EXERCISE PROMPT: Would you write out the records below exactly as given?

(SUPPLIED RECORDS Opens)

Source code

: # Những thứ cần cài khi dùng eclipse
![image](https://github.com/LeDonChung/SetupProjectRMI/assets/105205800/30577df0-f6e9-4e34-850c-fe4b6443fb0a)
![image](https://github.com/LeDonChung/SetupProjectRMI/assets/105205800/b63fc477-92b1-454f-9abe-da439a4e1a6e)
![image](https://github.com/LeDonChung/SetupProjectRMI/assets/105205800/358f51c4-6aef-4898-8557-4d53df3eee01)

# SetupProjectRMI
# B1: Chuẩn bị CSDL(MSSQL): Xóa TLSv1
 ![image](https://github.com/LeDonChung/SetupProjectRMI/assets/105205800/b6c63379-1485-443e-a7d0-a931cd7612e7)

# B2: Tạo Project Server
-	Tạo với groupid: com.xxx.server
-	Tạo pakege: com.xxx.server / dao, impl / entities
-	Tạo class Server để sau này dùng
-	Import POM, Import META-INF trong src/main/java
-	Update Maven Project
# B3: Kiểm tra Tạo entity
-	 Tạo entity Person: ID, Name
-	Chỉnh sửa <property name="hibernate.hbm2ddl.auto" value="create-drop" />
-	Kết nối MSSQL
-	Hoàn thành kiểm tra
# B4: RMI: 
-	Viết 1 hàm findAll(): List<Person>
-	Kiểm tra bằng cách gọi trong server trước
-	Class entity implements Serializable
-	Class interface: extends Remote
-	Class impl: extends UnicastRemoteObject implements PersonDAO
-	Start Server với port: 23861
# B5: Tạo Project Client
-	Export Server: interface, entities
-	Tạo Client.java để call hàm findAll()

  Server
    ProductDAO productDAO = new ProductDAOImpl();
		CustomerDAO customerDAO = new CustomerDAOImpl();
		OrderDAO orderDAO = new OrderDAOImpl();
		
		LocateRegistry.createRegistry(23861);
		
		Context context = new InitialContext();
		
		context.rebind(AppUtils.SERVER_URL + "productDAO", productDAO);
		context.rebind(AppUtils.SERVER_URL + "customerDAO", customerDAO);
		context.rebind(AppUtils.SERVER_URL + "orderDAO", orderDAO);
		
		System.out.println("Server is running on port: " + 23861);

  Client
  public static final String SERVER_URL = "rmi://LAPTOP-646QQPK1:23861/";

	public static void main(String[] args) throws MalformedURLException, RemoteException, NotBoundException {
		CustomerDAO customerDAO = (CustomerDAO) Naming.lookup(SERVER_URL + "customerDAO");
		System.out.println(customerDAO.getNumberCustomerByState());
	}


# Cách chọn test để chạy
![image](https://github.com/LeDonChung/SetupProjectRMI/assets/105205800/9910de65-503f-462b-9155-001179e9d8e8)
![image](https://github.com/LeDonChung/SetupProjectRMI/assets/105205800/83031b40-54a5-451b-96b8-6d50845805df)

(SUPPLIED RECORDS Closes)

RESULT OF THIS EXERCISE:
Source code

: # Những thứ cần cài khi dùng eclipse
![image](https://github.com/LeDonChung/SetupProjectRMI/assets/105205800/30577df0-f6e9-4e34-850c-fe4b6443fb0a)
![image](https://github.com/LeDonChung/SetupProjectRMI/assets/105205800/b63fc477-92b1-454f-9abe-da439a4e1a6e)
![image](https://github.com/LeDonChung/SetupProjectRMI/assets/105205800/358f51c4-6aef-4898-8557-4d53df3eee01)

# SetupProjectRMI
# B1: Chuẩn bị CSDL(MSSQL): Xóa TLSv1
 ![image](https://github.com/LeDonChung/SetupProjectRMI/assets/105205800/b6c63379-1485-443e-a7d0-a931cd7612e7)

# B2: Tạo Project Server
-	Tạo với groupid: com.xxx.server
-	Tạo pakege: com.xxx.server / dao, impl / entities
-	Tạo class Server để sau này dùng
-	Import POM, Import META-INF trong src/main/java
-	Update Maven Project
# B3: Kiểm tra Tạo entity
-	 Tạo entity Person: ID, Name
-	Chỉnh sửa <property name="hibernate.hbm2ddl.auto" value="create-drop" />
-	Kết nối MSSQL
-	Hoàn thành kiểm tra
# B4: RMI: 
-	Viết 1 hàm findAll(): List<Person>
-	Kiểm tra bằng cách gọi trong server trước
-	Class entity implements Serializable
-	Class interface: extends Remote
-	Class impl: extends UnicastRemoteObject implements PersonDAO
-	Start Server với port: 23861
# B5: Tạo Project Client
-	Export Server: interface, entities
-	Tạo Client.java để call hàm findAll()

  Server
    ProductDAO productDAO = new ProductDAOImpl();
		CustomerDAO customerDAO = new CustomerDAOImpl();
		OrderDAO orderDAO = new OrderDAOImpl();
		
		LocateRegistry.createRegistry(23861);
		
		Context context = new InitialContext();
		
		context.rebind(AppUtils.SERVER_URL + "productDAO", productDAO);
		context.rebind(AppUtils.SERVER_URL + "customerDAO", customerDAO);
		context.rebind(AppUtils.SERVER_URL + "orderDAO", orderDAO);
		
		System.out.println("Server is running on port: " + 23861);

  Client
  public static final String SERVER_URL = "rmi://LAPTOP-646QQPK1:23861/";

	public static void main(String[] args) throws MalformedURLException, RemoteException, NotBoundException {
		CustomerDAO customerDAO = (CustomerDAO) Naming.lookup(SERVER_URL + "customerDAO");
		System.out.println(customerDAO.getNumberCustomerByState());
	}


# Cách chọn test để chạy
![image](https://github.com/LeDonChung/SetupProjectRMI/assets/105205800/9910de65-503f-462b-9155-001179e9d8e8)
![image](https://github.com/LeDonChung/SetupProjectRMI/assets/105205800/83031b40-54a5-451b-96b8-6d50845805df)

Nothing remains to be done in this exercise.